### YOUR OBJECTIVE:
Report every line of the listing below in which the string "doesn" occurs.

### DATA FOR ANALYSIS:
- Opening Delimiter -
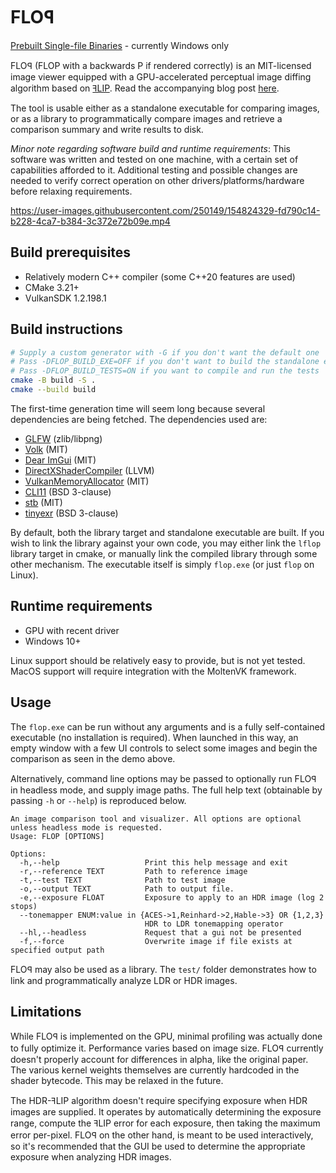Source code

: # FLOꟼ

[Prebuilt Single-file Binaries](https://github.com/jeremyong/flop/releases) - currently Windows only

FLOꟼ (FLOP with a backwards P if rendered correctly) is an MIT-licensed image viewer equipped with a GPU-accelerated perceptual image diffing algorithm based
on [ꟻLIP](https://research.nvidia.com/publication/2020-07_FLIP). Read the accompanying blog post [here](https://www.jeremyong.com/color%20theory/2022/02/19/implementing-the-flip-algorithm/).

The tool is usable either as a standalone executable for comparing images, or as a library to programmatically
compare images and retrieve a comparison summary and write results to disk.

*Minor note regarding software build and runtime requirements*: This software was written and tested on one machine,
with a certain set of capabilities afforded to it. Additional testing and possible changes are needed
to verify correct operation on other drivers/platforms/hardware before relaxing requirements.

https://user-images.githubusercontent.com/250149/154824329-fd790c14-b228-4ca7-b384-3c372e72b09e.mp4

## Build prerequisites

- Relatively modern C++ compiler (some C++20 features are used)
- CMake 3.21+
- VulkanSDK 1.2.198.1

## Build instructions

```bash
# Supply a custom generator with -G if you don't want the default one
# Pass -DFLOP_BUILD_EXE=OFF if you don't want to build the standalone executable
# Pass -DFLOP_BUILD_TESTS=ON if you want to compile and run the tests
cmake -B build -S .
cmake --build build
```

The first-time generation time will seem long because several dependencies are being fetched. The
dependencies used are:

- [GLFW](https://www.glfw.org/) (zlib/libpng)
- [Volk](https://github.com/zeux/volk) (MIT)
- [Dear ImGui](https://github.com/ocornut/imgui) (MIT)
- [DirectXShaderCompiler](https://github.com/microsoft/DirectXShaderCompiler) (LLVM)
- [VulkanMemoryAllocator](https://github.com/GPUOpen-LibrariesAndSDKs/VulkanMemoryAllocator) (MIT)
- [CLI11](https://github.com/CLIUtils/CLI11) (BSD 3-clause)
- [stb](https://github.com/nothings/stb) (MIT)
- [tinyexr](https://github.com/syoyo/tinyexr) (BSD 3-clause)

By default, both the library target and standalone executable are built. If you wish to link the
library against your own code, you may either link the `lflop` library target in cmake, or manually
link the compiled library through some other mechanism. The executable itself is simply `flop.exe`
(or just `flop` on Linux).

## Runtime requirements

- GPU with recent driver
- Windows 10+

Linux support should be relatively easy to provide, but is not yet tested. MacOS support will require integration
with the MoltenVK framework.

## Usage

The `flop.exe` can be run without any arguments and is a fully self-contained executable (no installation is required).
When launched in this way, an empty window with a few UI controls to select some images and begin the comparison as seen in the demo above.

Alternatively, command line options may be passed to optionally run FLOꟼ in headless mode, and supply image paths.
The full help text (obtainable by passing `-h` or `--help`) is reproduced below.

    An image comparison tool and visualizer. All options are optional unless headless mode is requested.
    Usage: FLOP [OPTIONS]
    
    Options:
      -h,--help                   Print this help message and exit
      -r,--reference TEXT         Path to reference image
      -t,--test TEXT              Path to test image
      -o,--output TEXT            Path to output file.
      -e,--exposure FLOAT         Exposure to apply to an HDR image (log 2 stops)
      --tonemapper ENUM:value in {ACES->1,Reinhard->2,Hable->3} OR {1,2,3}
                                  HDR to LDR tonemapping operator
      --hl,--headless             Request that a gui not be presented
      -f,--force                  Overwrite image if file exists at specified output path

FLOꟼ may also be used as a library. The `test/` folder demonstrates how to link and programmatically analyze LDR or HDR images.

## Limitations

While FLOꟼ is implemented on the GPU, minimal profiling was actually done to fully optimize it.
Performance varies based on image size.
FLOꟼ currently doesn't properly account for differences in alpha, like the original paper.
The various kernel weights themselves are currently hardcoded in the shader bytecode. This may be relaxed in the future.

The HDR-ꟻLIP algorithm doesn't require specifying exposure when HDR images are supplied. It operates by
automatically determining the exposure range, compute the ꟻLIP error for each exposure, then taking the maximum error per-pixel.
FLOꟼ on the other hand, is meant to be used interactively, so it's recommended that the GUI be used to determine the
appropriate exposure when analyzing HDR images.
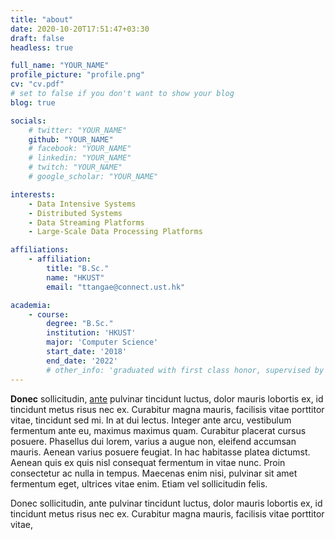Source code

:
```yaml
---
title: "about"
date: 2020-10-20T17:51:47+03:30
draft: false
headless: true

full_name: "YOUR_NAME"
profile_picture: "profile.png"
cv: "cv.pdf"
# set to false if you don't want to show your blog
blog: true

socials:
    # twitter: "YOUR_NAME"
    github: "YOUR_NAME"
    # facebook: "YOUR_NAME"
    # linkedin: "YOUR_NAME"
    # twitch: "YOUR_NAME"
    # google_scholar: "YOUR_NAME"

interests:
    - Data Intensive Systems
    - Distributed Systems
    - Data Streaming Platforms
    - Large-Scale Data Processing Platforms

affiliations:
    - affiliation:
        title: "B.Sc."
        name: "HKUST"
        email: "ttangae@connect.ust.hk"

academia:
    - course:
        degree: "B.Sc."
        institution: 'HKUST'
        major: 'Computer Science'
        start_date: '2018'
        end_date: '2022'
        # other_info: 'graduated with first class honor, supervised by Prof. '
---
```


**Donec** sollicitudin, [ante][1] pulvinar tincidunt luctus, dolor mauris lobortis ex, id tincidunt metus risus nec ex. Curabitur magna mauris, facilisis vitae porttitor vitae, tincidunt sed mi. In at dui lectus. Integer ante arcu, vestibulum fermentum ante eu, maximus maximus quam. Curabitur placerat cursus posuere. Phasellus dui lorem, varius a augue non, eleifend accumsan mauris. Aenean varius posuere feugiat. In hac habitasse platea dictumst. Aenean quis ex quis nisl consequat fermentum in vitae nunc. Proin consectetur ac nulla in tempus. Maecenas enim nisi, pulvinar sit amet fermentum eget, ultrices vitae enim. Etiam vel sollicitudin felis.


Donec sollicitudin, ante pulvinar tincidunt luctus, dolor mauris lobortis ex, id tincidunt metus risus nec ex. Curabitur magna mauris, facilisis vitae porttitor vitae, 


[1]: ahadsfsa.com
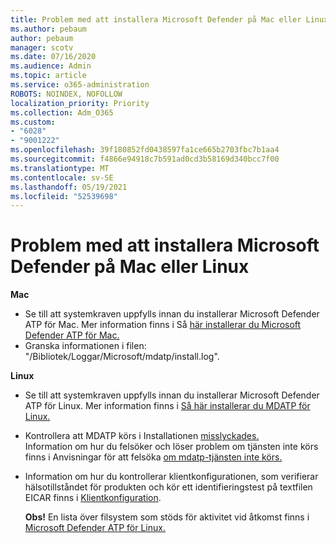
 ```yaml
---
title: Problem med att installera Microsoft Defender på Mac eller Linux
ms.author: pebaum
author: pebaum
manager: scotv
ms.date: 07/16/2020
ms.audience: Admin
ms.topic: article
ms.service: o365-administration
ROBOTS: NOINDEX, NOFOLLOW
localization_priority: Priority
ms.collection: Adm_O365
ms.custom:
- "6028"
- "9001222"
ms.openlocfilehash: 39f180852fd0438597fa1ce665b2703fbc7b1aa4
ms.sourcegitcommit: f4866e94918c7b591ad0cd3b58169d340bcc7f00
ms.translationtype: MT
ms.contentlocale: sv-SE
ms.lasthandoff: 05/19/2021
ms.locfileid: "52539698"
---
```

# <a name="issues-installing-microsoft-defender-on-mac-or-linux"></a>Problem med att installera Microsoft Defender på Mac eller Linux

**Mac**

- Se till att systemkraven uppfylls innan du installerar Microsoft Defender ATP för Mac. Mer information finns i Så [här installerar du Microsoft Defender ATP för Mac.](/windows/security/threat-protection/microsoft-defender-atp/microsoft-defender-atp-mac#how-to-install-microsoft-defender-atp-for-mac)  
- Granska informationen i filen: "/Bibliotek/Loggar/Microsoft/mdatp/install.log".

**Linux**

- Se till att systemkraven uppfylls innan du installerar Microsoft Defender ATP för Linux. Mer information finns i [Så här installerar du MDATP för Linux.](/windows/security/threat-protection/microsoft-defender-atp/microsoft-defender-atp-linux#system-requirements) 
- Kontrollera att MDATP körs i Installationen [misslyckades.](/windows/security/threat-protection/microsoft-defender-atp/linux-support-install#installation-failed)  
    Information om hur du felsöker och löser problem om tjänsten inte körs finns i Anvisningar för att felsöka [om mdatp-tjänsten inte körs.](/windows/security/threat-protection/microsoft-defender-atp/linux-support-install#steps-to-troubleshoot-if-mdatp-service-isnt-running)
- Information om hur du kontrollerar klientkonfigurationen, som verifierar hälsotillståndet för produkten och kör ett identifieringstest på textfilen EICAR finns i [Klientkonfiguration](/windows/security/threat-protection/microsoft-defender-atp/linux-install-manually#client-configuration).  

    **Obs!** En lista över filsystem som stöds för aktivitet vid åtkomst finns i [Microsoft Defender ATP för Linux.](/windows/security/threat-protection/microsoft-defender-atp/microsoft-defender-atp-linux#system-requirements)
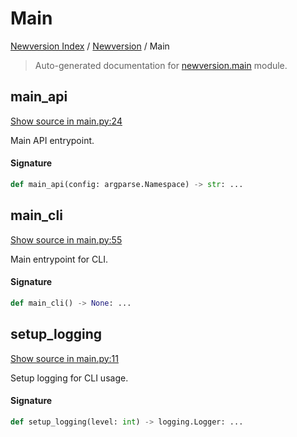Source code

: # Main

[Newversion Index](../README.md#newversion-index) /
[Newversion](./index.md#newversion) /
Main

> Auto-generated documentation for [newversion.main](https://github.com/vemel/newversion/blob/main/newversion/main.py) module.

## main_api

[Show source in main.py:24](https://github.com/vemel/newversion/blob/main/newversion/main.py#L24)

Main API entrypoint.

#### Signature

```python
def main_api(config: argparse.Namespace) -> str: ...
```



## main_cli

[Show source in main.py:55](https://github.com/vemel/newversion/blob/main/newversion/main.py#L55)

Main entrypoint for CLI.

#### Signature

```python
def main_cli() -> None: ...
```



## setup_logging

[Show source in main.py:11](https://github.com/vemel/newversion/blob/main/newversion/main.py#L11)

Setup logging for CLI usage.

#### Signature

```python
def setup_logging(level: int) -> logging.Logger: ...
```
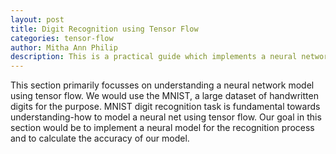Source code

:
 ```yaml
---
layout: post
title: Digit Recognition using Tensor Flow  
categories: tensor-flow
author: Mitha Ann Philip
description: This is a practical guide which implements a neural network model using Tensor Flow.
---
```

This section primarily focusses on understanding a neural network model using tensor flow. We would use the MNIST, a large dataset of 
handwritten digits for the purpose. MNIST digit recognition task is fundamental towards understanding-how to model a neural net using 
tensor flow. Our goal in this section would be to implement a neural model for the recognition process and to calculate the accuracy of 
our model.
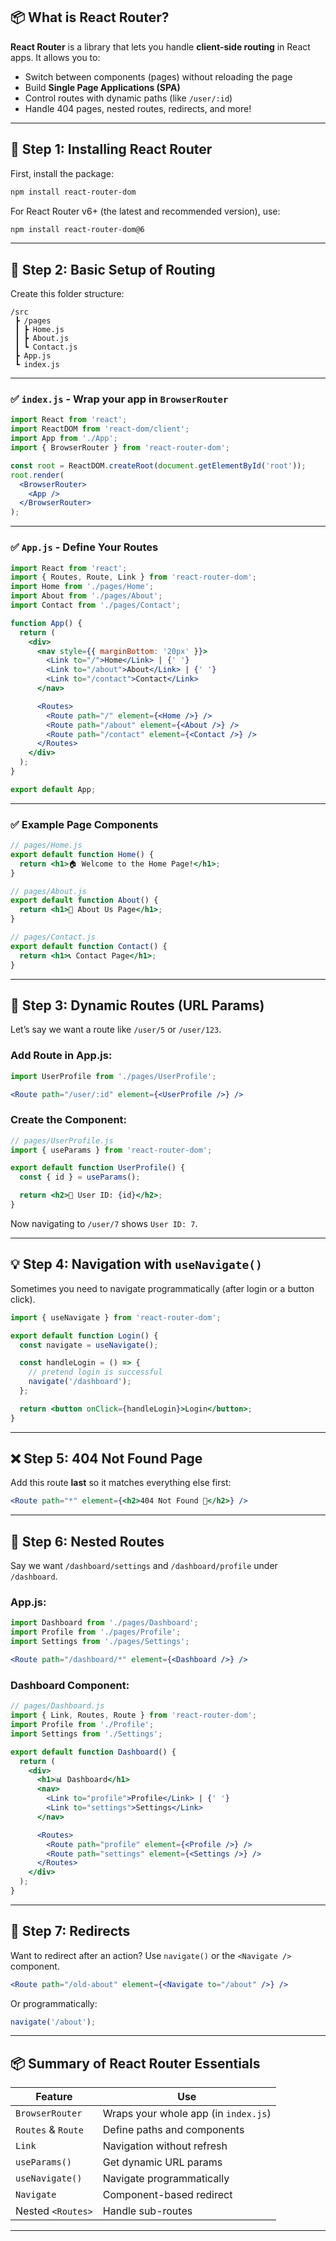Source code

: ## 📦 What is React Router?

**React Router** is a library that lets you handle **client-side routing** in React apps. It allows you to:

* Switch between components (pages) without reloading the page
* Build **Single Page Applications (SPA)**
* Control routes with dynamic paths (like `/user/:id`)
* Handle 404 pages, nested routes, redirects, and more!

---

## 🧱 Step 1: Installing React Router

First, install the package:

```bash
npm install react-router-dom
```

For React Router v6+ (the latest and recommended version), use:

```bash
npm install react-router-dom@6
```

---

## 🔧 Step 2: Basic Setup of Routing

Create this folder structure:

```
/src
 ┣ /pages
 ┃ ┣ Home.js
 ┃ ┣ About.js
 ┃ ┗ Contact.js
 ┣ App.js
 ┗ index.js
```

---

### ✅ `index.js` - Wrap your app in `BrowserRouter`

```jsx
import React from 'react';
import ReactDOM from 'react-dom/client';
import App from './App';
import { BrowserRouter } from 'react-router-dom';

const root = ReactDOM.createRoot(document.getElementById('root'));
root.render(
  <BrowserRouter>
    <App />
  </BrowserRouter>
);
```

---

### ✅ `App.js` - Define Your Routes

```jsx
import React from 'react';
import { Routes, Route, Link } from 'react-router-dom';
import Home from './pages/Home';
import About from './pages/About';
import Contact from './pages/Contact';

function App() {
  return (
    <div>
      <nav style={{ marginBottom: '20px' }}>
        <Link to="/">Home</Link> | {' '}
        <Link to="/about">About</Link> | {' '}
        <Link to="/contact">Contact</Link>
      </nav>

      <Routes>
        <Route path="/" element={<Home />} />
        <Route path="/about" element={<About />} />
        <Route path="/contact" element={<Contact />} />
      </Routes>
    </div>
  );
}

export default App;
```

---

### ✅ Example Page Components

```jsx
// pages/Home.js
export default function Home() {
  return <h1>🏠 Welcome to the Home Page!</h1>;
}
```

```jsx
// pages/About.js
export default function About() {
  return <h1>📘 About Us Page</h1>;
}
```

```jsx
// pages/Contact.js
export default function Contact() {
  return <h1>📞 Contact Page</h1>;
}
```

---

## 🔀 Step 3: Dynamic Routes (URL Params)

Let’s say we want a route like `/user/5` or `/user/123`.

### Add Route in App.js:

```jsx
import UserProfile from './pages/UserProfile';

<Route path="/user/:id" element={<UserProfile />} />
```

### Create the Component:

```jsx
// pages/UserProfile.js
import { useParams } from 'react-router-dom';

export default function UserProfile() {
  const { id } = useParams();

  return <h2>👤 User ID: {id}</h2>;
}
```

Now navigating to `/user/7` shows `User ID: 7`.

---

## 💡 Step 4: Navigation with `useNavigate()`

Sometimes you need to navigate programmatically (after login or a button click).

```jsx
import { useNavigate } from 'react-router-dom';

export default function Login() {
  const navigate = useNavigate();

  const handleLogin = () => {
    // pretend login is successful
    navigate('/dashboard');
  };

  return <button onClick={handleLogin}>Login</button>;
}
```

---

## ❌ Step 5: 404 Not Found Page

Add this route **last** so it matches everything else first:

```jsx
<Route path="*" element={<h2>404 Not Found 🚫</h2>} />
```

---

## 🧱 Step 6: Nested Routes

Say we want `/dashboard/settings` and `/dashboard/profile` under `/dashboard`.

### App.js:

```jsx
import Dashboard from './pages/Dashboard';
import Profile from './pages/Profile';
import Settings from './pages/Settings';

<Route path="/dashboard/*" element={<Dashboard />} />
```

### Dashboard Component:

```jsx
// pages/Dashboard.js
import { Link, Routes, Route } from 'react-router-dom';
import Profile from './Profile';
import Settings from './Settings';

export default function Dashboard() {
  return (
    <div>
      <h1>📊 Dashboard</h1>
      <nav>
        <Link to="profile">Profile</Link> | {' '}
        <Link to="settings">Settings</Link>
      </nav>

      <Routes>
        <Route path="profile" element={<Profile />} />
        <Route path="settings" element={<Settings />} />
      </Routes>
    </div>
  );
}
```

---

## 🔁 Step 7: Redirects

Want to redirect after an action? Use `navigate()` or the `<Navigate />` component.

```jsx
<Route path="/old-about" element={<Navigate to="/about" />} />
```

Or programmatically:

```jsx
navigate('/about');
```

---

## 📦 Summary of React Router Essentials

| Feature            | Use                                  |
| ------------------ | ------------------------------------ |
| `BrowserRouter`    | Wraps your whole app (in `index.js`) |
| `Routes` & `Route` | Define paths and components          |
| `Link`             | Navigation without refresh           |
| `useParams()`      | Get dynamic URL params               |
| `useNavigate()`    | Navigate programmatically            |
| `Navigate`         | Component-based redirect             |
| Nested `<Routes>`  | Handle sub-routes                    |

---

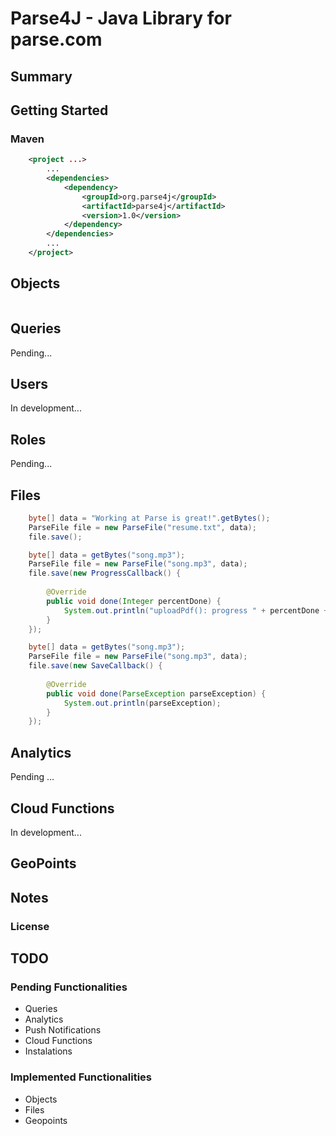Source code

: Parse4J - Java Library for parse.com
====================================

Summary
-------


Getting Started
---------------

### Maven ###

```XML
	<project ...>
	    ...
	    <dependencies>
	        <dependency>
	            <groupId>org.parse4j</groupId>
	            <artifactId>parse4j</artifactId>
	            <version>1.0</version>
	        </dependency>
	    </dependencies>
	    ...
	</project>
```


Objects
-------

```Java

```

Queries
-------

Pending...

Users
-----

In development...

Roles
-----

Pending...


Files
-----

```JAVA
	byte[] data = "Working at Parse is great!".getBytes();
	ParseFile file = new ParseFile("resume.txt", data);
	file.save();
```


```JAVA
	byte[] data = getBytes("song.mp3");
	ParseFile file = new ParseFile("song.mp3", data);
	file.save(new ProgressCallback() {
		
		@Override
		public void done(Integer percentDone) {
			System.out.println("uploadPdf(): progress " + percentDone + "%");
		}
	});
```


```JAVA
	byte[] data = getBytes("song.mp3");
	ParseFile file = new ParseFile("song.mp3", data);
	file.save(new SaveCallback() {
		
		@Override
		public void done(ParseException parseException) {
			System.out.println(parseException);
		}
	});
```


Analytics
---------

Pending ...

Cloud Functions
---------------

In development...

GeoPoints
---------



Notes
-----

### License


TODO
-----

### Pending Functionalities

 * Queries
 * Analytics
 * Push Notifications
 * Cloud Functions
 * Instalations
 
### Implemented Functionalities

 * Objects
 * Files
 * Geopoints
  
 
 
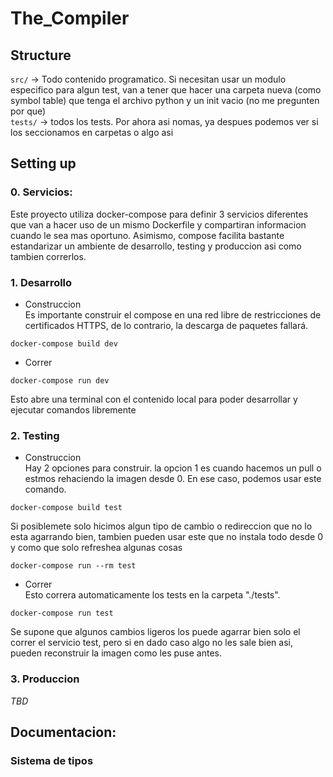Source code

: # The_Compiler
## Structure
```src/``` -> Todo contenido programatico. Si necesitan usar un modulo especifico para algun test, van a tener que hacer una carpeta nueva (como symbol table) que tenga el archivo python y un init vacio (no me pregunten por que)<br>
```tests/``` -> todos los tests. Por ahora asi nomas, ya despues podemos ver si los seccionamos en carpetas o algo asi
## Setting up
### 0. Servicios:
Este proyecto utiliza docker-compose para definir 3 servicios diferentes que van a hacer uso de un mismo Dockerfile y compartiran informacion cuando le sea mas oportuno. Asimismo, compose facilita bastante estandarizar un ambiente de desarrollo, testing y produccion asi como tambien correrlos.
### 1. Desarrollo
  - Construccion <br>
  Es importante construir el compose en una red libre de restricciones de certificados HTTPS, de lo contrario, la descarga de paquetes fallará.
```
docker-compose build dev
```
  - Correr
```
docker-compose run dev
```
Esto abre una terminal con el contenido local para poder desarrollar y ejecutar comandos libremente

### 2. Testing
  - Construccion <br>
Hay 2 opciones para construir. la opcion 1 es cuando hacemos un pull o estmos rehaciendo la imagen desde 0. En ese caso, podemos usar este comando.
```
docker-compose build test
```
Si posiblemete solo hicimos algun tipo de cambio o redireccion que no lo esta agarrando bien, tambien pueden usar este que no instala todo desde 0 y como que solo refreshea algunas cosas
```
docker-compose run --rm test
```
  - Correr <br>
Esto correra automaticamente los tests en la carpeta "./tests".
```
docker-compose run test
```
Se supone que algunos cambios ligeros los puede agarrar bien solo el correr el servicio test, pero si en dado caso algo no les sale bien asi, pueden reconstruir la imagen como les puse antes.

### 3. Produccion
<i>TBD</i>

## Documentacion:

### Sistema de tipos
- Closing Delimiter -
### RESPONSE TO THIS TASK:
FLOꟼ currently doesn't properly account for differences in alpha, like the original paper.
The HDR-ꟻLIP algorithm doesn't require specifying exposure when HDR images are supplied. It operates by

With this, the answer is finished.